Every line of the data that includes "和生成扩散聚合模块" should be copied out.
Supplied records below:
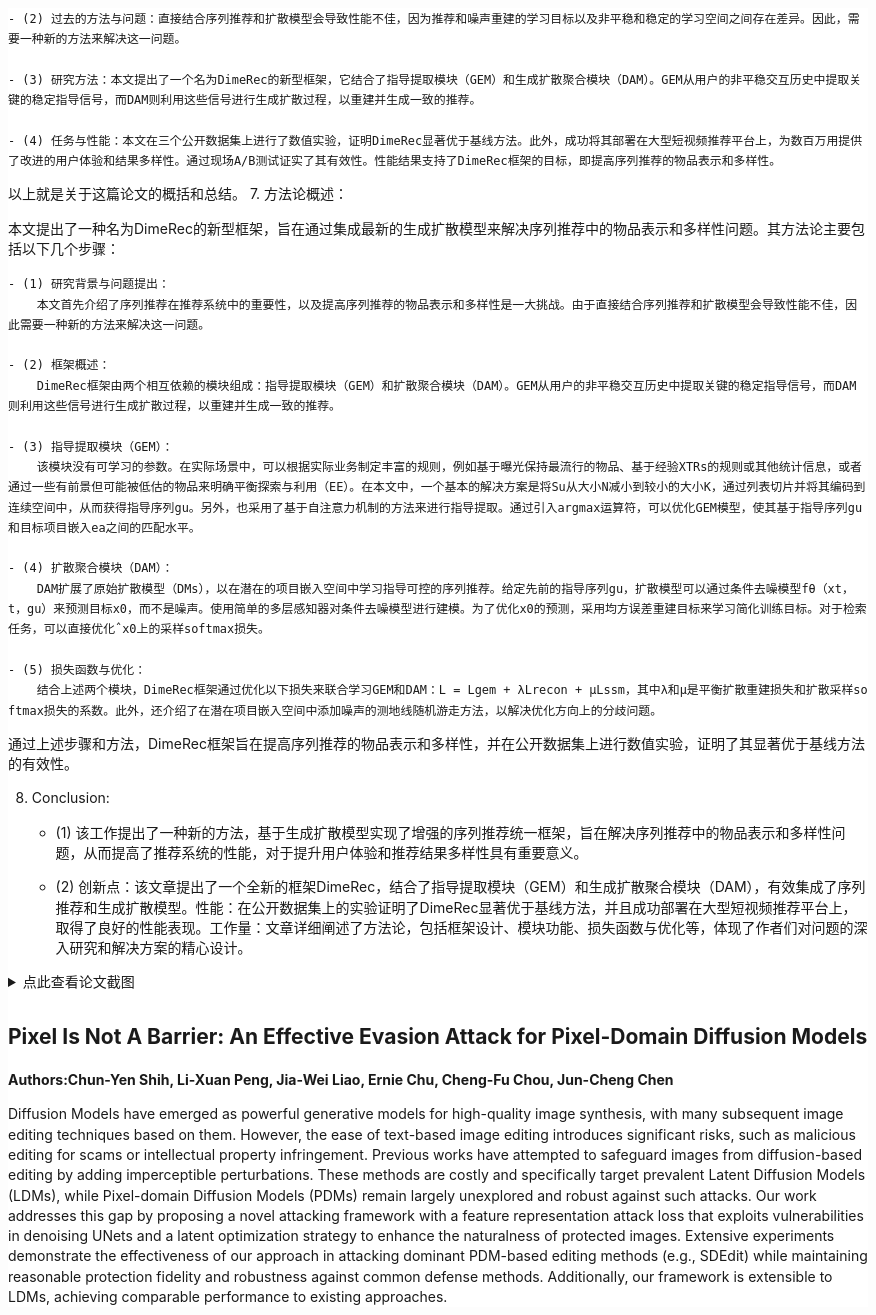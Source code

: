     - (2) 过去的方法与问题：直接结合序列推荐和扩散模型会导致性能不佳，因为推荐和噪声重建的学习目标以及非平稳和稳定的学习空间之间存在差异。因此，需要一种新的方法来解决这一问题。
    
    - (3) 研究方法：本文提出了一个名为DimeRec的新型框架，它结合了指导提取模块（GEM）和生成扩散聚合模块（DAM）。GEM从用户的非平稳交互历史中提取关键的稳定指导信号，而DAM则利用这些信号进行生成扩散过程，以重建并生成一致的推荐。
    
    - (4) 任务与性能：本文在三个公开数据集上进行了数值实验，证明DimeRec显著优于基线方法。此外，成功将其部署在大型短视频推荐平台上，为数百万用提供了改进的用户体验和结果多样性。通过现场A/B测试证实了其有效性。性能结果支持了DimeRec框架的目标，即提高序列推荐的物品表示和多样性。
  
以上就是关于这篇论文的概括和总结。
7. 方法论概述：

本文提出了一种名为DimeRec的新型框架，旨在通过集成最新的生成扩散模型来解决序列推荐中的物品表示和多样性问题。其方法论主要包括以下几个步骤：

    - (1) 研究背景与问题提出：
        本文首先介绍了序列推荐在推荐系统中的重要性，以及提高序列推荐的物品表示和多样性是一大挑战。由于直接结合序列推荐和扩散模型会导致性能不佳，因此需要一种新的方法来解决这一问题。

    - (2) 框架概述：
        DimeRec框架由两个相互依赖的模块组成：指导提取模块（GEM）和扩散聚合模块（DAM）。GEM从用户的非平稳交互历史中提取关键的稳定指导信号，而DAM则利用这些信号进行生成扩散过程，以重建并生成一致的推荐。

    - (3) 指导提取模块（GEM）：
        该模块没有可学习的参数。在实际场景中，可以根据实际业务制定丰富的规则，例如基于曝光保持最流行的物品、基于经验XTRs的规则或其他统计信息，或者通过一些有前景但可能被低估的物品来明确平衡探索与利用（EE）。在本文中，一个基本的解决方案是将Su从大小N减小到较小的大小K，通过列表切片并将其编码到连续空间中，从而获得指导序列gu。另外，也采用了基于自注意力机制的方法来进行指导提取。通过引入argmax运算符，可以优化GEM模型，使其基于指导序列gu和目标项目嵌入ea之间的匹配水平。

    - (4) 扩散聚合模块（DAM）：
        DAM扩展了原始扩散模型（DMs），以在潜在的项目嵌入空间中学习指导可控的序列推荐。给定先前的指导序列gu，扩散模型可以通过条件去噪模型fθ（xt，t，gu）来预测目标x0，而不是噪声。使用简单的多层感知器对条件去噪模型进行建模。为了优化x0的预测，采用均方误差重建目标来学习简化训练目标。对于检索任务，可以直接优化ˆx0上的采样softmax损失。

    - (5) 损失函数与优化：
        结合上述两个模块，DimeRec框架通过优化以下损失来联合学习GEM和DAM：L = Lgem + λLrecon + µLssm，其中λ和µ是平衡扩散重建损失和扩散采样softmax损失的系数。此外，还介绍了在潜在项目嵌入空间中添加噪声的测地线随机游走方法，以解决优化方向上的分歧问题。

通过上述步骤和方法，DimeRec框架旨在提高序列推荐的物品表示和多样性，并在公开数据集上进行数值实验，证明了其显著优于基线方法的有效性。





8. Conclusion:

    - (1) 该工作提出了一种新的方法，基于生成扩散模型实现了增强的序列推荐统一框架，旨在解决序列推荐中的物品表示和多样性问题，从而提高了推荐系统的性能，对于提升用户体验和推荐结果多样性具有重要意义。
    
    - (2) 创新点：该文章提出了一个全新的框架DimeRec，结合了指导提取模块（GEM）和生成扩散聚合模块（DAM），有效集成了序列推荐和生成扩散模型。性能：在公开数据集上的实验证明了DimeRec显著优于基线方法，并且成功部署在大型短视频推荐平台上，取得了良好的性能表现。工作量：文章详细阐述了方法论，包括框架设计、模块功能、损失函数与优化等，体现了作者们对问题的深入研究和解决方案的精心设计。







<details><summary>点此查看论文截图</summary></details>




## Pixel Is Not A Barrier: An Effective Evasion Attack for Pixel-Domain   Diffusion Models

**Authors:Chun-Yen Shih, Li-Xuan Peng, Jia-Wei Liao, Ernie Chu, Cheng-Fu Chou, Jun-Cheng Chen**

Diffusion Models have emerged as powerful generative models for high-quality image synthesis, with many subsequent image editing techniques based on them. However, the ease of text-based image editing introduces significant risks, such as malicious editing for scams or intellectual property infringement. Previous works have attempted to safeguard images from diffusion-based editing by adding imperceptible perturbations. These methods are costly and specifically target prevalent Latent Diffusion Models (LDMs), while Pixel-domain Diffusion Models (PDMs) remain largely unexplored and robust against such attacks. Our work addresses this gap by proposing a novel attacking framework with a feature representation attack loss that exploits vulnerabilities in denoising UNets and a latent optimization strategy to enhance the naturalness of protected images. Extensive experiments demonstrate the effectiveness of our approach in attacking dominant PDM-based editing methods (e.g., SDEdit) while maintaining reasonable protection fidelity and robustness against common defense methods. Additionally, our framework is extensible to LDMs, achieving comparable performance to existing approaches.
End of Supplied records.
Completed exercise
    - (3) 研究方法：本文提出了一个名为DimeRec的新型框架，它结合了指导提取模块（GEM）和生成扩散聚合模块（DAM）。GEM从用户的非平稳交互历史中提取关键的稳定指导信号，而DAM则利用这些信号进行生成扩散过程，以重建并生成一致的推荐。
    - (2) 创新点：该文章提出了一个全新的框架DimeRec，结合了指导提取模块（GEM）和生成扩散聚合模块（DAM），有效集成了序列推荐和生成扩散模型。性能：在公开数据集上的实验证明了DimeRec显著优于基线方法，并且成功部署在大型短视频推荐平台上，取得了良好的性能表现。工作量：文章详细阐述了方法论，包括框架设计、模块功能、损失函数与优化等，体现了作者们对问题的深入研究和解决方案的精心设计。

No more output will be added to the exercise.